At that moment she heard Khan growl. Low. Warning.
Still holding the towel she glanced through the doorway and saw a gray-and-brown blur as he leapt onto the bed.
“What the devil?” she asked as he stared out the window.
Only then did she realize what was wrong. The smoke still lingered in her nose and throat because it was more than just a conjured image in her dream. It was real.

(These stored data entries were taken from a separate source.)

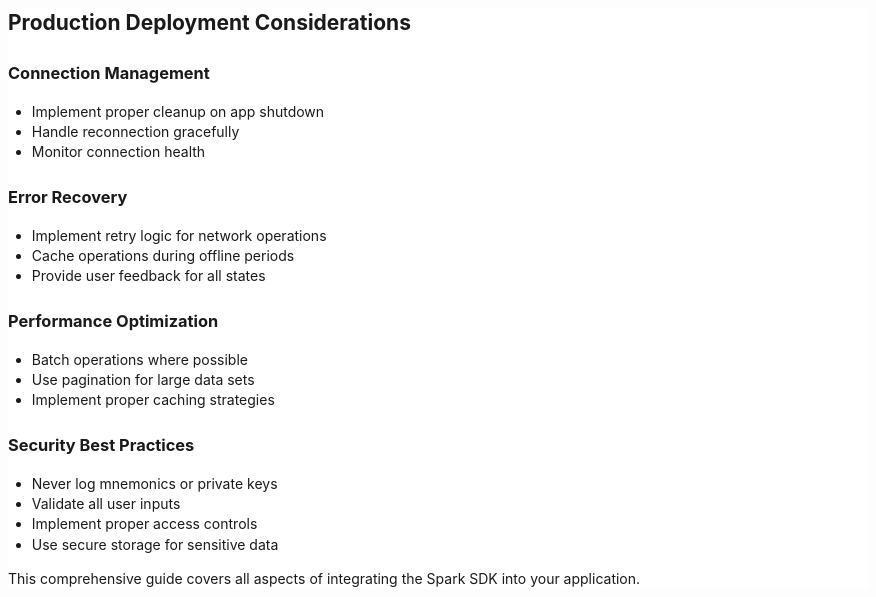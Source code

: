 ## Production Deployment Considerations

### Connection Management
- Implement proper cleanup on app shutdown
- Handle reconnection gracefully
- Monitor connection health

### Error Recovery
- Implement retry logic for network operations
- Cache operations during offline periods
- Provide user feedback for all states

### Performance Optimization
- Batch operations where possible
- Use pagination for large data sets
- Implement proper caching strategies

### Security Best Practices
- Never log mnemonics or private keys
- Validate all user inputs
- Implement proper access controls
- Use secure storage for sensitive data

This comprehensive guide covers all aspects of integrating the Spark SDK into your application.
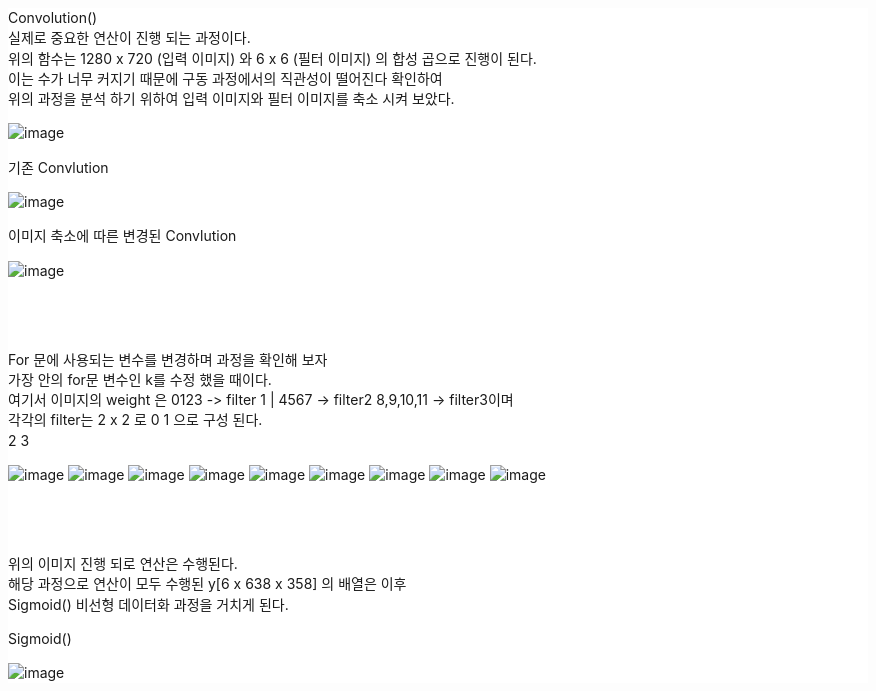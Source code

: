 Convolution()<br>
실제로 중요한 연산이 진행 되는 과정이다.<br>
위의 함수는 1280  x 720 (입력 이미지) 와 6 x 6 (필터 이미지) 의 합성 곱으로 진행이 된다.<br>
이는 수가 너무 커지기 때문에 구동 과정에서의 직관성이 떨어진다 확인하여
<br>
위의 과정을 분석 하기 위하여 입력 이미지와 필터 이미지를 축소 시켜 보았다. 
  
![image](https://user-images.githubusercontent.com/44594102/50391701-44f0ef80-078b-11e9-9d2c-d7d9c872754e.png)

기존 Convlution
 
![image](https://user-images.githubusercontent.com/44594102/50391705-46221c80-078b-11e9-9e09-2bfea3bb16d1.png)

이미지 축소에 따른 변경된 Convlution

![image](https://user-images.githubusercontent.com/44594102/50391708-48847680-078b-11e9-868b-4f66537bc859.png)


<br><br>


For 문에 사용되는 변수를 변경하며 과정을 확인해 보자<br>
가장 안의 for문 변수인 k를 수정 했을 때이다.<br>
여기서 이미지의 weight 은 0123 -> filter 1 | 4567 -> filter2 8,9,10,11 -> filter3이며<br>
각각의 filter는 2 x 2 로 		0 	1 	으로 구성 된다.<br>
			            2	    3
 
![image](https://user-images.githubusercontent.com/44594102/50391710-4cb09400-078b-11e9-98bc-dc96c44c9395.png)
![image](https://user-images.githubusercontent.com/44594102/50391711-4e7a5780-078b-11e9-8158-35048d113800.png)
![image](https://user-images.githubusercontent.com/44594102/50391713-5508cf00-078b-11e9-99cb-b94cd664322f.png)
![image](https://user-images.githubusercontent.com/44594102/50391716-5c2fdd00-078b-11e9-9cd9-2dc2bdb2e3b9.png)
![image](https://user-images.githubusercontent.com/44594102/50391717-5d610a00-078b-11e9-9767-566ac4a88d36.png)
![image](https://user-images.githubusercontent.com/44594102/50391718-5f2acd80-078b-11e9-91a5-5c5d2dfa0a0c.png)
![image](https://user-images.githubusercontent.com/44594102/50391719-60f49100-078b-11e9-8292-f8eaf3125c21.png)
![image](https://user-images.githubusercontent.com/44594102/50391721-6356eb00-078b-11e9-98ed-f237f2b85e0a.png)
![image](https://user-images.githubusercontent.com/44594102/50391722-64881800-078b-11e9-8c20-667c8f103b1b.png)

 
 
 
 
 <br><br>
 
 
 

위의 이미지 진행 되로 연산은 수행된다.<br>
해당 과정으로 연산이 모두 수행된 y[6 x 638 x 358] 의 배열은 이후<br>
Sigmoid() 비선형 데이터화 과정을 거치게 된다.<br>

Sigmoid()
 
![image](https://user-images.githubusercontent.com/44594102/50391724-66ea7200-078b-11e9-8c78-11cff97925b0.png)
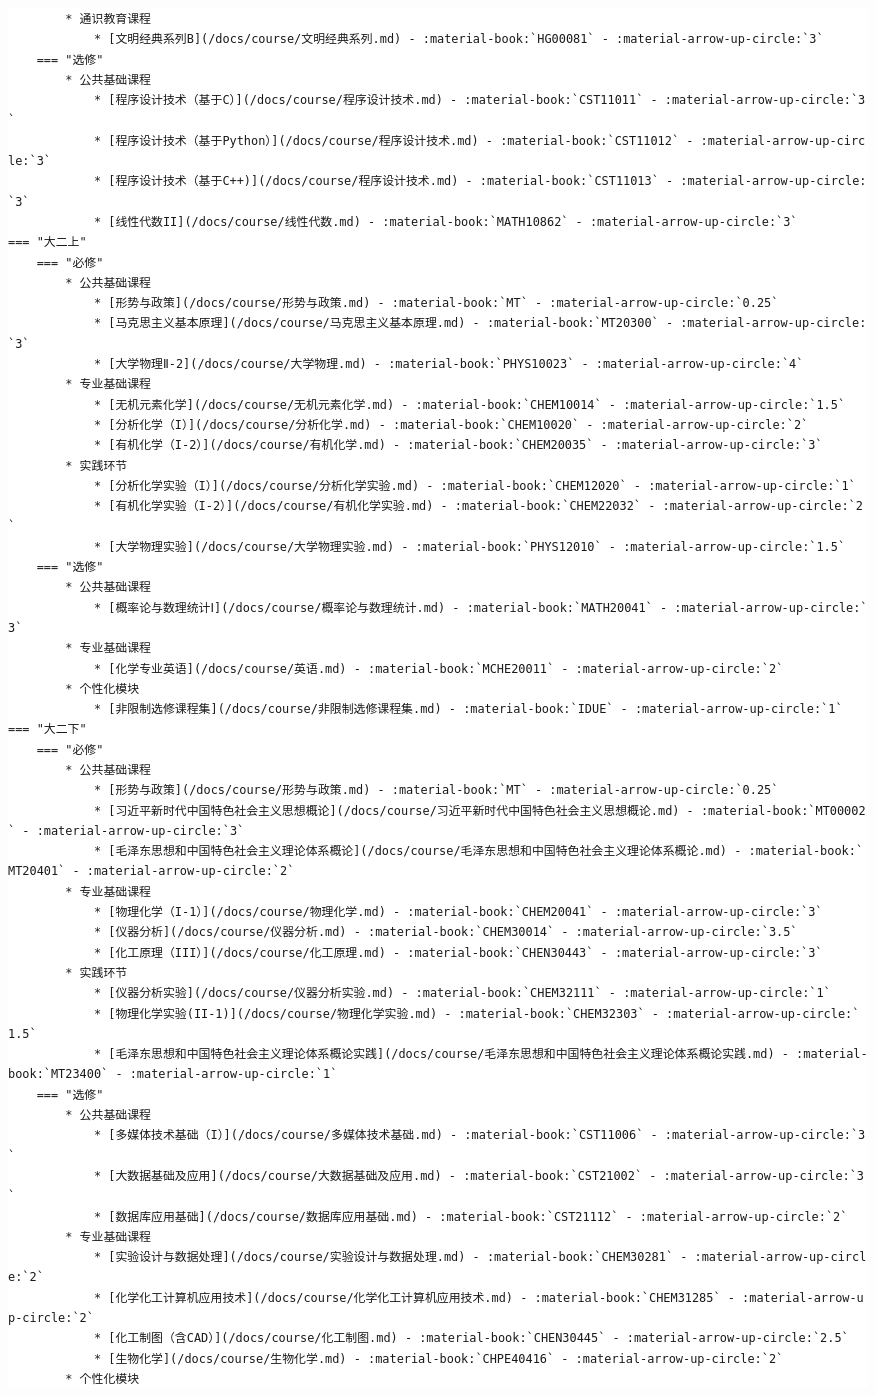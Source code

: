             * 通识教育课程
                * [文明经典系列B](/docs/course/文明经典系列.md) - :material-book:`HG00081` - :material-arrow-up-circle:`3`  
        === "选修"  
            * 公共基础课程
                * [程序设计技术（基于C）](/docs/course/程序设计技术.md) - :material-book:`CST11011` - :material-arrow-up-circle:`3`  
                * [程序设计技术（基于Python）](/docs/course/程序设计技术.md) - :material-book:`CST11012` - :material-arrow-up-circle:`3`  
                * [程序设计技术（基于C++)](/docs/course/程序设计技术.md) - :material-book:`CST11013` - :material-arrow-up-circle:`3`  
                * [线性代数II](/docs/course/线性代数.md) - :material-book:`MATH10862` - :material-arrow-up-circle:`3`  
    === "大二上"  
        === "必修"  
            * 公共基础课程
                * [形势与政策](/docs/course/形势与政策.md) - :material-book:`MT` - :material-arrow-up-circle:`0.25`  
                * [马克思主义基本原理](/docs/course/马克思主义基本原理.md) - :material-book:`MT20300` - :material-arrow-up-circle:`3`  
                * [大学物理Ⅱ-2](/docs/course/大学物理.md) - :material-book:`PHYS10023` - :material-arrow-up-circle:`4`  
            * 专业基础课程
                * [无机元素化学](/docs/course/无机元素化学.md) - :material-book:`CHEM10014` - :material-arrow-up-circle:`1.5`  
                * [分析化学（I）](/docs/course/分析化学.md) - :material-book:`CHEM10020` - :material-arrow-up-circle:`2`  
                * [有机化学（I-2）](/docs/course/有机化学.md) - :material-book:`CHEM20035` - :material-arrow-up-circle:`3`  
            * 实践环节
                * [分析化学实验（I）](/docs/course/分析化学实验.md) - :material-book:`CHEM12020` - :material-arrow-up-circle:`1`  
                * [有机化学实验（I-2）](/docs/course/有机化学实验.md) - :material-book:`CHEM22032` - :material-arrow-up-circle:`2`  
                * [大学物理实验](/docs/course/大学物理实验.md) - :material-book:`PHYS12010` - :material-arrow-up-circle:`1.5`  
        === "选修"  
            * 公共基础课程
                * [概率论与数理统计Ⅰ](/docs/course/概率论与数理统计.md) - :material-book:`MATH20041` - :material-arrow-up-circle:`3`  
            * 专业基础课程
                * [化学专业英语](/docs/course/英语.md) - :material-book:`MCHE20011` - :material-arrow-up-circle:`2`  
            * 个性化模块
                * [非限制选修课程集](/docs/course/非限制选修课程集.md) - :material-book:`IDUE` - :material-arrow-up-circle:`1`  
    === "大二下"  
        === "必修"  
            * 公共基础课程
                * [形势与政策](/docs/course/形势与政策.md) - :material-book:`MT` - :material-arrow-up-circle:`0.25`  
                * [习近平新时代中国特色社会主义思想概论](/docs/course/习近平新时代中国特色社会主义思想概论.md) - :material-book:`MT00002` - :material-arrow-up-circle:`3`  
                * [毛泽东思想和中国特色社会主义理论体系概论](/docs/course/毛泽东思想和中国特色社会主义理论体系概论.md) - :material-book:`MT20401` - :material-arrow-up-circle:`2`  
            * 专业基础课程
                * [物理化学（I-1）](/docs/course/物理化学.md) - :material-book:`CHEM20041` - :material-arrow-up-circle:`3`  
                * [仪器分析](/docs/course/仪器分析.md) - :material-book:`CHEM30014` - :material-arrow-up-circle:`3.5`  
                * [化工原理（III）](/docs/course/化工原理.md) - :material-book:`CHEN30443` - :material-arrow-up-circle:`3`  
            * 实践环节
                * [仪器分析实验](/docs/course/仪器分析实验.md) - :material-book:`CHEM32111` - :material-arrow-up-circle:`1`  
                * [物理化学实验(II-1)](/docs/course/物理化学实验.md) - :material-book:`CHEM32303` - :material-arrow-up-circle:`1.5`  
                * [毛泽东思想和中国特色社会主义理论体系概论实践](/docs/course/毛泽东思想和中国特色社会主义理论体系概论实践.md) - :material-book:`MT23400` - :material-arrow-up-circle:`1`  
        === "选修"  
            * 公共基础课程
                * [多媒体技术基础（I）](/docs/course/多媒体技术基础.md) - :material-book:`CST11006` - :material-arrow-up-circle:`3`  
                * [大数据基础及应用](/docs/course/大数据基础及应用.md) - :material-book:`CST21002` - :material-arrow-up-circle:`3`  
                * [数据库应用基础](/docs/course/数据库应用基础.md) - :material-book:`CST21112` - :material-arrow-up-circle:`2`  
            * 专业基础课程
                * [实验设计与数据处理](/docs/course/实验设计与数据处理.md) - :material-book:`CHEM30281` - :material-arrow-up-circle:`2`  
                * [化学化工计算机应用技术](/docs/course/化学化工计算机应用技术.md) - :material-book:`CHEM31285` - :material-arrow-up-circle:`2`  
                * [化工制图（含CAD）](/docs/course/化工制图.md) - :material-book:`CHEN30445` - :material-arrow-up-circle:`2.5`  
                * [生物化学](/docs/course/生物化学.md) - :material-book:`CHPE40416` - :material-arrow-up-circle:`2`  
            * 个性化模块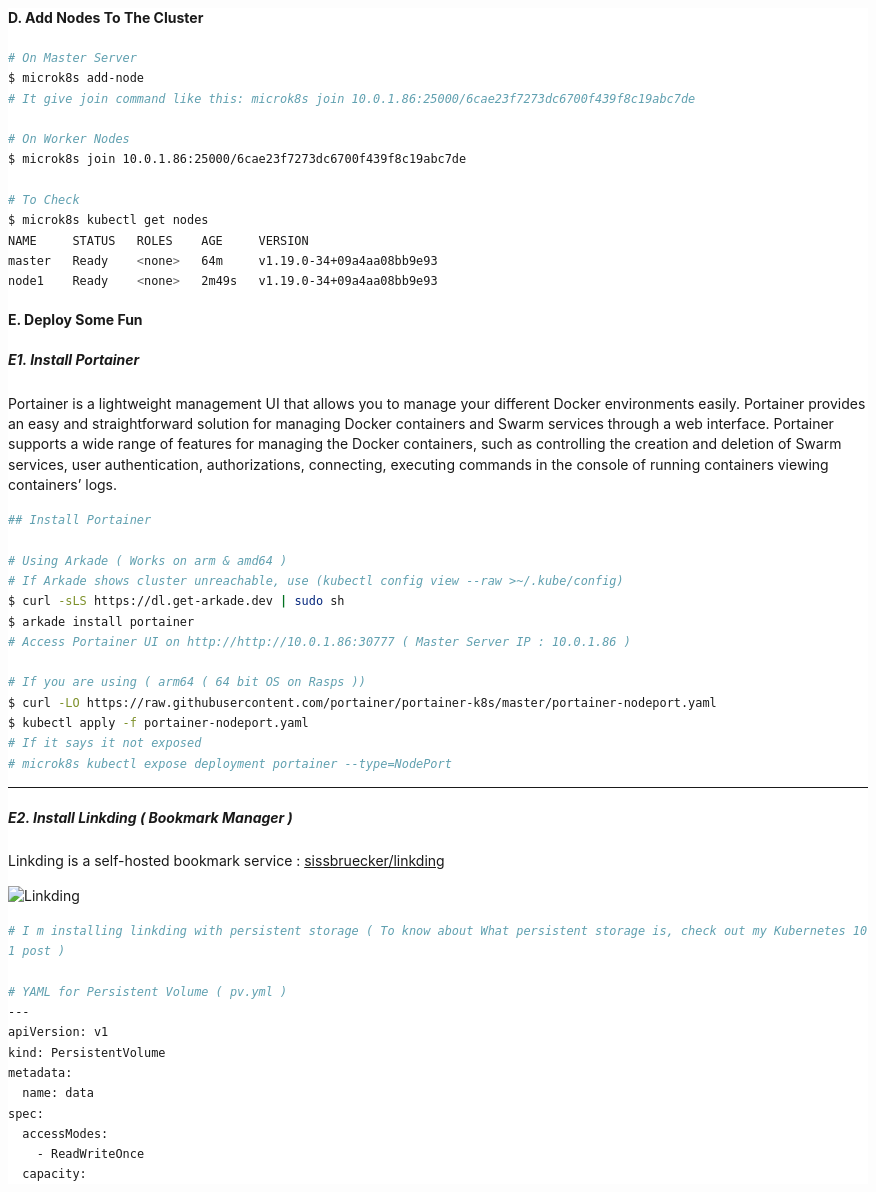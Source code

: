 #### D. Add Nodes To The Cluster

```bash
# On Master Server
$ microk8s add-node
# It give join command like this: microk8s join 10.0.1.86:25000/6cae23f7273dc6700f439f8c19abc7de

# On Worker Nodes
$ microk8s join 10.0.1.86:25000/6cae23f7273dc6700f439f8c19abc7de

# To Check
$ microk8s kubectl get nodes
NAME     STATUS   ROLES    AGE     VERSION
master   Ready    <none>   64m     v1.19.0-34+09a4aa08bb9e93
node1    Ready    <none>   2m49s   v1.19.0-34+09a4aa08bb9e93
```

#### E. Deploy Some Fun

##### E1. Install Portainer

Portainer is a lightweight management UI that allows you to manage your different Docker environments easily. Portainer provides an easy and straightforward solution for managing Docker containers and Swarm services through a web interface. Portainer supports a wide range of features for managing the Docker containers, such as controlling the creation and deletion of Swarm services, user authentication, authorizations, connecting, executing commands in the console of running containers viewing containers’ logs.

```bash
## Install Portainer

# Using Arkade ( Works on arm & amd64 )
# If Arkade shows cluster unreachable, use (kubectl config view --raw >~/.kube/config)
$ curl -sLS https://dl.get-arkade.dev | sudo sh
$ arkade install portainer
# Access Portainer UI on http://http://10.0.1.86:30777 ( Master Server IP : 10.0.1.86 )

# If you are using ( arm64 ( 64 bit OS on Rasps ))
$ curl -LO https://raw.githubusercontent.com/portainer/portainer-k8s/master/portainer-nodeport.yaml
$ kubectl apply -f portainer-nodeport.yaml
# If it says it not exposed
# microk8s kubectl expose deployment portainer --type=NodePort
```

---

##### E2. Install Linkding ( Bookmark Manager )

Linkding is a self-hosted bookmark service : [sissbruecker/linkding](https://github.com/sissbruecker/linkding)

![Linkding](https://s3.ap-south-1.amazonaws.com/akash.r/Devops_Notes_screenshots/Kubernetes/Linkding.png)

```bash
# I m installing linkding with persistent storage ( To know about What persistent storage is, check out my Kubernetes 101 post )

# YAML for Persistent Volume ( pv.yml )
---
apiVersion: v1
kind: PersistentVolume
metadata:
  name: data
spec:
  accessModes:
    - ReadWriteOnce
  capacity:
```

Her heart nearly stopped. She raced across the floor as Khan, body stiff, hackles on end, began to bark wildly.
Oh, God, what was it?
Fear crawled up her spine. She peered anxiously through the screen and saw nothing but the night. A sliver of moon was rising over the surrounding hills and beginning to lighten the five acres abutting her property, an expanse of arid, weed-infested fields that was about to be turned into a subdivision. A sudden gust of dry wind, bearing hard from the east, stole through the valley, shook the branches of the trees near the house and rustled the already dead and dying leaves.
Nothing seemed amiss.
Nothing seemed out of the ordinary.
Except for the smell.
Her fear deepened.
Khan growled again, his head low, eyes peering through the open window. Suddenly aware that her naked body was silhouetted against the lamp glow, she clicked off the light, then scrounged blindly in the drawer of the nightstand for her glasses. All the while her gaze moved over the shadowy, moon-dappled ground. She saw nothing…or was that a glow in the south pasture? Oh, Jesus. Her throat closed. She found her glasses, knocking over the bedside lamp as she yanked them from their case. In a second she had them perched over the bridge of her nose and was squinting into the darkness.